/RStatMod

Prediction and classification modelling through RStudio

Primary LanguageRMIT LicenseMIT

Regression Analysis and Results Visualization

Prediction and classification modelling through RStudio

This project focuses on performing regression analysis and visualizing the results using RStudio. Regression analysis is a statistical technique used to model the relationship between a dependent variable and one or more independent variables. It helps in understanding and predicting the impact of independent variables on the dependent variable.

The purpose of this project is to showcase the application of regression analysis in a practical context and demonstrate how to interpret and visualize the results using RStudio. By using various regression techniques, we aim to uncover relationships, make predictions, and gain insights into the data. Project Features

Perform data preprocessing: Cleaning, handling missing values, and transforming variables if necessary.
Explore and analyze the dataset: Examine the distribution of variables, identify outliers, and assess correlations.
Build regression models: Utilize different regression techniques such as linear regression, logistic regression, or polynomial regression.
Assess model performance: Evaluate the accuracy and goodness of fit of the regression models.
Visualize results: Generate visualizations such as scatter plots, line plots, or bar graphs to interpret and communicate the regression results effectively.

Getting Started

To get started with this project, follow the steps below:

Install RStudio on your machine (if not already installed).
Clone or download the project repository from GitHub.
Open the project in RStudio, running .Rmd is suggested for best exmaination of code style. If Rmd is not installed, the auto-generated .R file delievers the same output.
Modify the path to the 'Data' folder as necessary in line 41 (for .R file) or line 63 (for .Rmd file)
Implement the regression models using the appropriate techniques based on your project requirements.
Evaluate the performance of the methods and code styles.
The results and analysis are contained in the PDF attached with the files.

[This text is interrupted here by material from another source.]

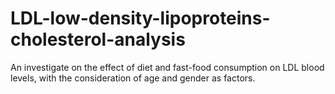 # LDL-low-density-lipoproteins-cholesterol-analysis
An investigate on the effect of  diet and fast-food consumption on LDL blood levels, with the consideration of age and gender as factors.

Notably, the best performing models for both prediction and classifiction are submitted to a community kaggle competition held by the course convenor. Amongst the teams participated, the final prediction model (Bagging regression trees) achieved an MSE of 0.303, achieving a rank of 1/38 in the competition. Additionally, the final classification model (Bagging regression trees) achieved a rank of 23/35 with a final rating of 0.927.